[Collected data entries]
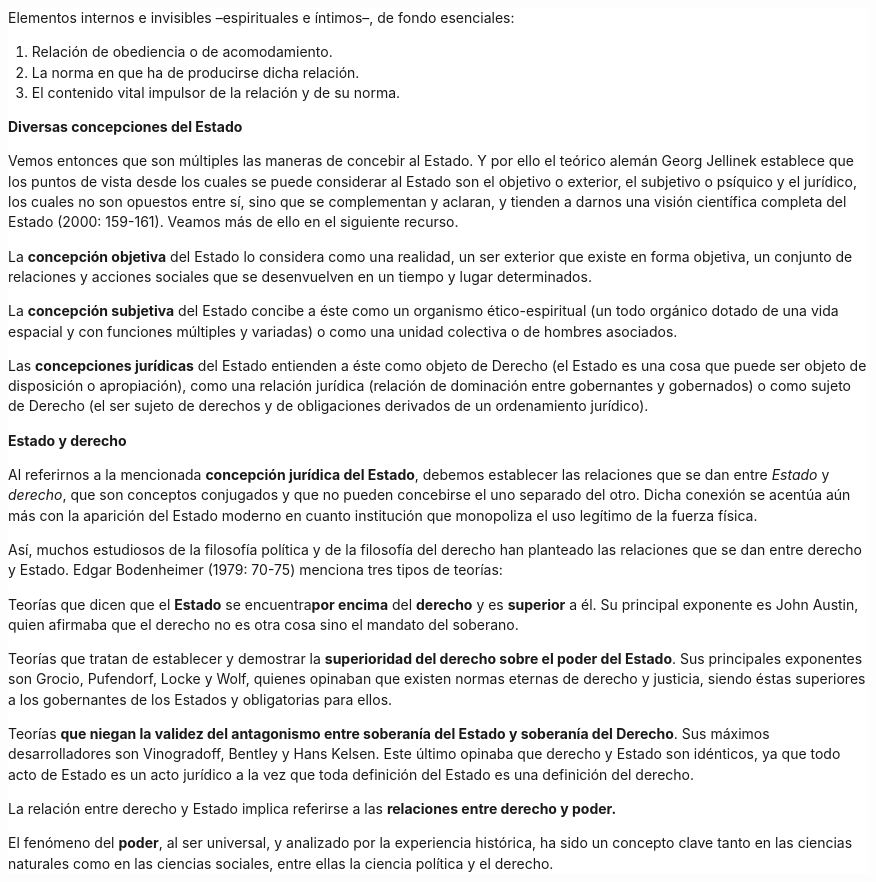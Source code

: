 Elementos internos e invisibles –espirituales e íntimos–, de fondo esenciales:

1. Relación de obediencia o de acomodamiento.
2. La norma en que ha de producirse dicha relación.
3. El contenido vital impulsor de la relación y de su norma.

**Diversas concepciones del Estado**

Vemos entonces que son múltiples las maneras de concebir al Estado. Y por ello el teórico alemán Georg Jellinek establece que los puntos de vista desde los cuales se puede considerar al Estado son el objetivo o exterior, el subjetivo o psíquico y el jurídico, los cuales no son opuestos entre sí, sino que se complementan y aclaran, y tienden a darnos una visión científica completa del Estado (2000: 159-161). Veamos más de ello en el siguiente recurso.

La **concepción objetiva** del Estado lo considera como una realidad, un ser exterior que existe en forma objetiva, un conjunto de relaciones y acciones sociales que se desenvuelven en un tiempo y lugar determinados.

La **concepción subjetiva** del Estado concibe a éste como un organismo ético-espiritual (un todo orgánico dotado de una vida espacial y con funciones múltiples y variadas) o como una unidad colectiva o de hombres asociados.

Las **concepciones jurídicas** del Estado entienden a éste como objeto de Derecho (el Estado es una cosa que puede ser objeto de disposición o apropiación), como una relación jurídica (relación de dominación entre gobernantes y gobernados) o como sujeto de Derecho (el ser sujeto de derechos y de obligaciones derivados de un ordenamiento jurídico).

**Estado y derecho**

Al referirnos a la mencionada **concepción jurídica del Estado**, debemos establecer las relaciones que se dan entre *Estado* y *derecho*, que son conceptos conjugados y que no pueden concebirse el uno separado del otro. Dicha conexión se acentúa aún más con la aparición del Estado moderno en cuanto institución que monopoliza el uso legítimo de la fuerza física.

Así, muchos estudiosos de la filosofía política y de la filosofía del derecho han planteado las relaciones que se dan entre derecho y Estado. Edgar Bodenheimer (1979: 70-75) menciona tres tipos de teorías:

Teorías que dicen que el **Estado** se encuentra**por encima** del **derecho** y es **superior** a él. Su principal exponente es John Austin, quien afirmaba que el derecho no es otra cosa sino el mandato del soberano.

Teorías que tratan de establecer y demostrar la **superioridad del derecho sobre el poder del Estado**. Sus principales exponentes son Grocio, Pufendorf, Locke y Wolf, quienes opinaban que existen normas eternas de derecho y justicia, siendo éstas superiores a los gobernantes de los Estados y obligatorias para ellos.

Teorías **que niegan la validez del antagonismo entre soberanía del Estado y soberanía del Derecho**. Sus máximos desarrolladores son Vinogradoff, Bentley y Hans Kelsen. Este último opinaba que derecho y Estado son idénticos, ya que todo acto de Estado es un acto jurídico a la vez que toda definición del Estado es una definición del derecho.

La relación entre derecho y Estado implica referirse a las **relaciones entre derecho y poder.**

El fenómeno del **poder**, al ser universal, y analizado por la experiencia histórica, ha sido un concepto clave tanto en las ciencias naturales como en las ciencias sociales, entre ellas la ciencia política y el derecho.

- **Problem description**
When copying the records above, please match them exactly but leave out all pictures.

- **Task solution**
Source code

: Elementos internos e invisibles –espirituales e íntimos–, de fondo esenciales:

1. Relación de obediencia o de acomodamiento.
2. La norma en que ha de producirse dicha relación.
3. El contenido vital impulsor de la relación y de su norma.

**Diversas concepciones del Estado**

Vemos entonces que son múltiples las maneras de concebir al Estado. Y por ello el teórico alemán Georg Jellinek establece que los puntos de vista desde los cuales se puede considerar al Estado son el objetivo o exterior, el subjetivo o psíquico y el jurídico, los cuales no son opuestos entre sí, sino que se complementan y aclaran, y tienden a darnos una visión científica completa del Estado (2000: 159-161). Veamos más de ello en el siguiente recurso.

La **concepción objetiva** del Estado lo considera como una realidad, un ser exterior que existe en forma objetiva, un conjunto de relaciones y acciones sociales que se desenvuelven en un tiempo y lugar determinados.

La **concepción subjetiva** del Estado concibe a éste como un organismo ético-espiritual (un todo orgánico dotado de una vida espacial y con funciones múltiples y variadas) o como una unidad colectiva o de hombres asociados.

Las **concepciones jurídicas** del Estado entienden a éste como objeto de Derecho (el Estado es una cosa que puede ser objeto de disposición o apropiación), como una relación jurídica (relación de dominación entre gobernantes y gobernados) o como sujeto de Derecho (el ser sujeto de derechos y de obligaciones derivados de un ordenamiento jurídico).

**Estado y derecho**

Al referirnos a la mencionada **concepción jurídica del Estado**, debemos establecer las relaciones que se dan entre *Estado* y *derecho*, que son conceptos conjugados y que no pueden concebirse el uno separado del otro. Dicha conexión se acentúa aún más con la aparición del Estado moderno en cuanto institución que monopoliza el uso legítimo de la fuerza física.

Así, muchos estudiosos de la filosofía política y de la filosofía del derecho han planteado las relaciones que se dan entre derecho y Estado. Edgar Bodenheimer (1979: 70-75) menciona tres tipos de teorías:

Teorías que dicen que el **Estado** se encuentra**por encima** del **derecho** y es **superior** a él. Su principal exponente es John Austin, quien afirmaba que el derecho no es otra cosa sino el mandato del soberano.

Teorías que tratan de establecer y demostrar la **superioridad del derecho sobre el poder del Estado**. Sus principales exponentes son Grocio, Pufendorf, Locke y Wolf, quienes opinaban que existen normas eternas de derecho y justicia, siendo éstas superiores a los gobernantes de los Estados y obligatorias para ellos.

Teorías **que niegan la validez del antagonismo entre soberanía del Estado y soberanía del Derecho**. Sus máximos desarrolladores son Vinogradoff, Bentley y Hans Kelsen. Este último opinaba que derecho y Estado son idénticos, ya que todo acto de Estado es un acto jurídico a la vez que toda definición del Estado es una definición del derecho.

La relación entre derecho y Estado implica referirse a las **relaciones entre derecho y poder.**

El fenómeno del **poder**, al ser universal, y analizado por la experiencia histórica, ha sido un concepto clave tanto en las ciencias naturales como en las ciencias sociales, entre ellas la ciencia política y el derecho.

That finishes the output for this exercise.